BEGIN
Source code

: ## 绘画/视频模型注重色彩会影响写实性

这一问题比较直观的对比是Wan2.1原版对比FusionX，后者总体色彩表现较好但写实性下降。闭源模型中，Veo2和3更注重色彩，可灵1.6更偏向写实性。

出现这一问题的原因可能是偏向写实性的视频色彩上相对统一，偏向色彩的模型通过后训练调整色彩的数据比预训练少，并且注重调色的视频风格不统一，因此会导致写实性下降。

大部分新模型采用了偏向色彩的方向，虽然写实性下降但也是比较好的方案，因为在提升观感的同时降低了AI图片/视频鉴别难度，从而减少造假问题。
END
BEGIN
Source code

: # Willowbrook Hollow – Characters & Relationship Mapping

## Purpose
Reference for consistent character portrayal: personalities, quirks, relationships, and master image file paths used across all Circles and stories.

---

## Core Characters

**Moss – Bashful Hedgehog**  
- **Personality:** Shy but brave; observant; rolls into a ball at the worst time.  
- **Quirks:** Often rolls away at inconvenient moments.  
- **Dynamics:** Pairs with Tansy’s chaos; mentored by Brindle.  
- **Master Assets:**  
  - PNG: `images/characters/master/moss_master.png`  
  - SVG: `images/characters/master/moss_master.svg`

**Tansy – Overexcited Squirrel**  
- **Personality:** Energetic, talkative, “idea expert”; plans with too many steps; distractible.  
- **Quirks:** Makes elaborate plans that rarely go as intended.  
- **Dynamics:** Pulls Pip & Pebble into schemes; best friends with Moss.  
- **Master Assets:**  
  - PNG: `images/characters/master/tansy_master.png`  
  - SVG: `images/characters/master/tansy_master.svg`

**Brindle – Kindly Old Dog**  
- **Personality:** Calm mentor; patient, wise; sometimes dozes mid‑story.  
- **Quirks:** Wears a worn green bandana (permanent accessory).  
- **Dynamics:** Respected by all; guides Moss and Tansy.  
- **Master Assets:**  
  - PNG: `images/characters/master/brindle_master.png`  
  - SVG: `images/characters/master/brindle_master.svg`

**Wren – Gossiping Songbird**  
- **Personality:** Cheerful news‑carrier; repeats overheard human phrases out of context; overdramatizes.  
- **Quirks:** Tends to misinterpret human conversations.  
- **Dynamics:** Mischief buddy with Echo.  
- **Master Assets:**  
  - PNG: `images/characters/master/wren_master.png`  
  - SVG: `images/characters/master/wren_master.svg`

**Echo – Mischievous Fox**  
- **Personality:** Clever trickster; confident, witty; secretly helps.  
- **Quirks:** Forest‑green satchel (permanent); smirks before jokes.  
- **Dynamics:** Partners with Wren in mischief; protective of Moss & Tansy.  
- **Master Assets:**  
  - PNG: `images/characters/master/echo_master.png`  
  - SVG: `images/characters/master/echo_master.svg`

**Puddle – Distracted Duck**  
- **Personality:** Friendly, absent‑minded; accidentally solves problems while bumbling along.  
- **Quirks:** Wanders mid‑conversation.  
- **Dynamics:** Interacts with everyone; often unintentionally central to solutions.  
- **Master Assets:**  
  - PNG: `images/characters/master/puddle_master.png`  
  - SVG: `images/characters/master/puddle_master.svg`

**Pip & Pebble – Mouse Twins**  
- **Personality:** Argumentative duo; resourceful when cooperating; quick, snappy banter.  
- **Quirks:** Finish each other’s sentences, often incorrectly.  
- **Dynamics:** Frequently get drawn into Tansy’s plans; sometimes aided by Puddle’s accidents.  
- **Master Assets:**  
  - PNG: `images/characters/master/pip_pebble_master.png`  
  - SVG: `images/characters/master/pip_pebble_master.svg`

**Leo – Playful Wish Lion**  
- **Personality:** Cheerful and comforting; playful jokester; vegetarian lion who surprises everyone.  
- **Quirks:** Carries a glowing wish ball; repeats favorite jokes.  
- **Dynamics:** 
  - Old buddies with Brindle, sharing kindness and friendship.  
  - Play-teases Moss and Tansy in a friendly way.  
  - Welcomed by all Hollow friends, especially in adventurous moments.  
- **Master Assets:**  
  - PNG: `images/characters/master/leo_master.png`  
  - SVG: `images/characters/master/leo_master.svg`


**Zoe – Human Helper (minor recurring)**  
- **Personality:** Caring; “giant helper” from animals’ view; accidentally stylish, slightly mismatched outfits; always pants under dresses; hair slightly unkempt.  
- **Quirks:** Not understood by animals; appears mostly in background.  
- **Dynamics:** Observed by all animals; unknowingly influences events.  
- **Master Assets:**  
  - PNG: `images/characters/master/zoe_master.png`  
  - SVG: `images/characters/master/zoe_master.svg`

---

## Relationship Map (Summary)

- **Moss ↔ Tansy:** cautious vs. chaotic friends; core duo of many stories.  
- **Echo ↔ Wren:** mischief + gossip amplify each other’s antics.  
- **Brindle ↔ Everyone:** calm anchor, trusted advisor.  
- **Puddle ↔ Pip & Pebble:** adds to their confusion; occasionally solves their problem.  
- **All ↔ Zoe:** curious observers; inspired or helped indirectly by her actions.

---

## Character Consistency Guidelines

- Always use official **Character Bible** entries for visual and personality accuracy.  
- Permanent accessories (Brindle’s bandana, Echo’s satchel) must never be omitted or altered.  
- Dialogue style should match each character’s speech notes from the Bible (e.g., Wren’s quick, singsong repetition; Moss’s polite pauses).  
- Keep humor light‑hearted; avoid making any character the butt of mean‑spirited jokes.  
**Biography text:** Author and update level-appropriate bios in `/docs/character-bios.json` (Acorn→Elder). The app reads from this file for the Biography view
END
BEGIN
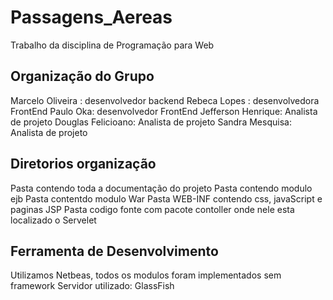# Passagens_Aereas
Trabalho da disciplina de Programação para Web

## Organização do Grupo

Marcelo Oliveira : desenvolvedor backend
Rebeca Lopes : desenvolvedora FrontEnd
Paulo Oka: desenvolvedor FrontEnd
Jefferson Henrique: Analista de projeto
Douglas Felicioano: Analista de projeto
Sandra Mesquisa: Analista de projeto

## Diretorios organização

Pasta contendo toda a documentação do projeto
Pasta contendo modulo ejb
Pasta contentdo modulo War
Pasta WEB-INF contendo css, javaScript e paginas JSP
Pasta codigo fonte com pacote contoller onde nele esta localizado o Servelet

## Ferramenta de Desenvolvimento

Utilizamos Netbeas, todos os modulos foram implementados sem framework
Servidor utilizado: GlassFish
END
*Exercise*
All lines above from the one holding "- **Dynamics:** Interacts" to the one holding "- **Quirks:** Finish", inclusive, are to be copied exactly; no other line is wanted.

*Result for this exercise*
- **Dynamics:** Interacts with everyone; often unintentionally central to solutions.  
- **Master Assets:**  
  - PNG: `images/characters/master/puddle_master.png`  
  - SVG: `images/characters/master/puddle_master.svg`

**Pip & Pebble – Mouse Twins**  
- **Personality:** Argumentative duo; resourceful when cooperating; quick, snappy banter.  
- **Quirks:** Finish each other’s sentences, often incorrectly.  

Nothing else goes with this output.